ReplyDeleteWell, my first (adopted) daughter's first middle name is Grace as well, so I guess I screwed up, too. But I didn't "save" her, I simple opened up my arms and heart and welcomed her inside (where, by the way, she fits perfectly along side her little sister and three great big brothers and assorted other folks on this planet!) I'm one of those anti "meant to be" people as well.
ReplyDeleteI understand what you're saying, though.
Great post and a wonderful reminder to simply love our precious babes and not always be trying to 'fix' their little quirks.
ReplyDeleteI can tell that you struggled with this one Adrian...to a certain extent it lacks the normal level of completeness that I am used to from you. I can't help but be curious about the rest of this story. Not asking you to elaborate, I know that if you rewrote it and didn't include things you must have a good reason for it.

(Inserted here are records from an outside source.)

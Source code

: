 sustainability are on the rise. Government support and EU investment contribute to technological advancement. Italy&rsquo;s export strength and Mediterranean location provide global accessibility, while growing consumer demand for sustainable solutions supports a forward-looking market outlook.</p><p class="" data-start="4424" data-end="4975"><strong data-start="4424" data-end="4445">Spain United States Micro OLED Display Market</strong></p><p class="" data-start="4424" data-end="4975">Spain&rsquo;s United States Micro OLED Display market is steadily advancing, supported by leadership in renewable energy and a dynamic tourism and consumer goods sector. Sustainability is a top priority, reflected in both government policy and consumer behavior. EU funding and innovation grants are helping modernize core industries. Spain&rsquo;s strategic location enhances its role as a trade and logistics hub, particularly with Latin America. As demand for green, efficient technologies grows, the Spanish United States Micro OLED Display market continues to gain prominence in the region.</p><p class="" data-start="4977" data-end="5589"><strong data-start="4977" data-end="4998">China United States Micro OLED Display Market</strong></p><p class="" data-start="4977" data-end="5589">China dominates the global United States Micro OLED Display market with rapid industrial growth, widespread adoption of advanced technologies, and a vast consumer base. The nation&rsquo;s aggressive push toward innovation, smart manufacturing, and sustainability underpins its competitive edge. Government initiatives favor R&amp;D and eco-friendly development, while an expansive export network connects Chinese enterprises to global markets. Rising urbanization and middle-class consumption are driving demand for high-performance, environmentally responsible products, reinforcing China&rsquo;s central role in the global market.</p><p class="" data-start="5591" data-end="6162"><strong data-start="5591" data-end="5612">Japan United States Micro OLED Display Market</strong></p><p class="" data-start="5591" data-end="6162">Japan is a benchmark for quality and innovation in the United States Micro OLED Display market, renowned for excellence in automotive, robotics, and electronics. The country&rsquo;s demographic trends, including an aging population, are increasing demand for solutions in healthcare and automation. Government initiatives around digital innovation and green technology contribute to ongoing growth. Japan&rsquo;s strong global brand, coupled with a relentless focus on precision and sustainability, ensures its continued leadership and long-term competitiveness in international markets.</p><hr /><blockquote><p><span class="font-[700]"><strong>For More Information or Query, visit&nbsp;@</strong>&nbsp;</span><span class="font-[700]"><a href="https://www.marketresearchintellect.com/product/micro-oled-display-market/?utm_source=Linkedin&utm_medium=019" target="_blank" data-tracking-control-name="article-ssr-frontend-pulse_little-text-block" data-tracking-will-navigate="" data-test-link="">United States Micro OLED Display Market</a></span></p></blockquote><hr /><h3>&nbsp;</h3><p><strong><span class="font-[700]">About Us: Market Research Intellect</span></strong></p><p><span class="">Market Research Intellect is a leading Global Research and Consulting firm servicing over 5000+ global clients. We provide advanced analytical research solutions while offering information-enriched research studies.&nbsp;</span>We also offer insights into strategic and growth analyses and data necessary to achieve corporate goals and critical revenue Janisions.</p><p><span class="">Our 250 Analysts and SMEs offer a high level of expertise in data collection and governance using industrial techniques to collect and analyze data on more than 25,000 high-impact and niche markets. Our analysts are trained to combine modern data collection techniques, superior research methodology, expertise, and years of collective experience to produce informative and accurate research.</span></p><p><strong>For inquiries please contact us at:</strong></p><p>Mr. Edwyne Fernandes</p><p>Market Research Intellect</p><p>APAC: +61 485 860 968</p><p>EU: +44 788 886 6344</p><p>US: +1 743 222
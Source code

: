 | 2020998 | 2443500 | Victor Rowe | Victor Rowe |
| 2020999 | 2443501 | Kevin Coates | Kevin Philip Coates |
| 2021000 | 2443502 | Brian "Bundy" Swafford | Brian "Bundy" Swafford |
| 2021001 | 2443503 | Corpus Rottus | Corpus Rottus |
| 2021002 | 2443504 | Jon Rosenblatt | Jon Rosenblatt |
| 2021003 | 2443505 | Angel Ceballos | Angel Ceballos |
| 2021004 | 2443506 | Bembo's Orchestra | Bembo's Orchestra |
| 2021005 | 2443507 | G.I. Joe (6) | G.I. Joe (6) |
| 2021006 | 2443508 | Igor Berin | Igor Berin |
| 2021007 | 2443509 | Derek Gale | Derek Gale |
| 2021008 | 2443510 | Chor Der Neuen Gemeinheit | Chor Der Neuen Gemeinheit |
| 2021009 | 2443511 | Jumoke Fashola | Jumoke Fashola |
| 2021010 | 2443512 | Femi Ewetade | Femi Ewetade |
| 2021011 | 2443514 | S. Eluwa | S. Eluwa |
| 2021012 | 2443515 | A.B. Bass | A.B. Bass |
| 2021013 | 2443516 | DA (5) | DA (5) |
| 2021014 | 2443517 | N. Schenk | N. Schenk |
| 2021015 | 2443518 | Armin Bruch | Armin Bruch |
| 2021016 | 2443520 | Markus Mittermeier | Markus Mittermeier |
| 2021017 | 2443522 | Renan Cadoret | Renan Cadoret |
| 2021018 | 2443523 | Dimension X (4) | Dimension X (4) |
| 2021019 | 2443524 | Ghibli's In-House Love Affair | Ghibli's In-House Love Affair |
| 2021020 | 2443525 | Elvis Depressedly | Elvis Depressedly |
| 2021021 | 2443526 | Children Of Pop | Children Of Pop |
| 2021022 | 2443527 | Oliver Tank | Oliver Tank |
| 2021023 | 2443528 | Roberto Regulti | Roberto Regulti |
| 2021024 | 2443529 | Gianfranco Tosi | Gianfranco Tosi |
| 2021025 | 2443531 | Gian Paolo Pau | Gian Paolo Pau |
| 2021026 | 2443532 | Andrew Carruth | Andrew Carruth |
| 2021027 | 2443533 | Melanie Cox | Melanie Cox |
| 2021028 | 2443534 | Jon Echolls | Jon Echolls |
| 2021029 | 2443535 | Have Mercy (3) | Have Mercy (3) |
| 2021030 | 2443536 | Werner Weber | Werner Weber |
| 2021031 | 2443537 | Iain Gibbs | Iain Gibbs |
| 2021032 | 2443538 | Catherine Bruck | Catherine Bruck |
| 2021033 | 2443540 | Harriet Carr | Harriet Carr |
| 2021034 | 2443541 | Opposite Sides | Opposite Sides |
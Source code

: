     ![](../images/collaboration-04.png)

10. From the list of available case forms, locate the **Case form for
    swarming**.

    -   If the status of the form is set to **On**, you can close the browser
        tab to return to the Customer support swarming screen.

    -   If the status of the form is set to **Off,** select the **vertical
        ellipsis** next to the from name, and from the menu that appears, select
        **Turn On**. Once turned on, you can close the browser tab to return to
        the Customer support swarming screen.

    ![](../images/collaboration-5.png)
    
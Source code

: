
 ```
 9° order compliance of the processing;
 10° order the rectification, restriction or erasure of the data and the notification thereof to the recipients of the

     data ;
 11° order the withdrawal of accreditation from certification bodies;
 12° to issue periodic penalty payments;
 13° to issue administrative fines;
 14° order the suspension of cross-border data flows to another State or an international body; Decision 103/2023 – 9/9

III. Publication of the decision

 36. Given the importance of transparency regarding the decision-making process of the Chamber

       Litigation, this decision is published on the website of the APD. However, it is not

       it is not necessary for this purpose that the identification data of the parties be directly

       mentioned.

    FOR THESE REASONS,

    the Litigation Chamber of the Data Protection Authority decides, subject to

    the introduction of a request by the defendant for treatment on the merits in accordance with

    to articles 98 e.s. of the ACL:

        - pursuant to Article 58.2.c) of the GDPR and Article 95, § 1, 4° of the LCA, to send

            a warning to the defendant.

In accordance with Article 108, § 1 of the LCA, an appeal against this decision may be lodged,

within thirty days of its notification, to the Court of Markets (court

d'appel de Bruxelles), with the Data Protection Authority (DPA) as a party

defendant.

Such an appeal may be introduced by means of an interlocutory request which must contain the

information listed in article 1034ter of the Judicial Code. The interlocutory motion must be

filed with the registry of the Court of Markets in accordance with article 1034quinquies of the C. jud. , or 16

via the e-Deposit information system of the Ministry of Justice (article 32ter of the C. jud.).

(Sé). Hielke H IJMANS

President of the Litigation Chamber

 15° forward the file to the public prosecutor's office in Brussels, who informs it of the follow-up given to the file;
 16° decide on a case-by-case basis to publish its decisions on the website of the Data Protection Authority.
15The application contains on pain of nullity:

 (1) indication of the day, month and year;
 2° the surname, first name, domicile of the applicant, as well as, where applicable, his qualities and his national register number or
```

ReplyDeleteAnyhow, I find the notion of someone going into adoption with the idea of "saving" the child(regardless of what they name her/him)somewhat bizarre. I can't imagine it, but....
We went into our adoption with the goal of loving our little girl and sharing our life with her.
Well, the other day I did try to save her from eating the bunny poop that she found on the floor....does that count???
Yep, we have not one, but two bunnies...don't tell D though. But you can tell him that when they eat the plants it makes them poop, which makes great fertilizer to grow more plants ;-)
"We went into our adoption with the goal of loving our little girl and sharing our life with her." -- aaaah, thats the right reason! :-)
ReplyDeleteThe other 1/2 of the post is very God orientated. How only He can "save", and we are to love those around us. He will do the saving, and fixing the things which are broken in their lives. We try so hard to fix things which we simply can not. No matter how hard I try, I can not stop the pain in any of my children's hearts. Biological or adopted. I can hold them (love), I can listen to them (love), I can sympathize with them (love), I can encourage them (love), etc... but I can not fix them.
I've found so many people who make comments that we "saved a child", and I've seen families adopt to "save a child", and I fear that some of these people are missing the point.
I feel I'm called to Love a child.
If that child winds up being "saved" through that act of "love", then great... but I won't take credit for "saving" anyone. :-)
Hope that makes sense... If not, I blame it on the lack of sleep... :-)
Makes perfect sense to me!!! I am glad I asked :-)
ReplyDeleteI only know one Saviour...don't need any others...and either does my daughter.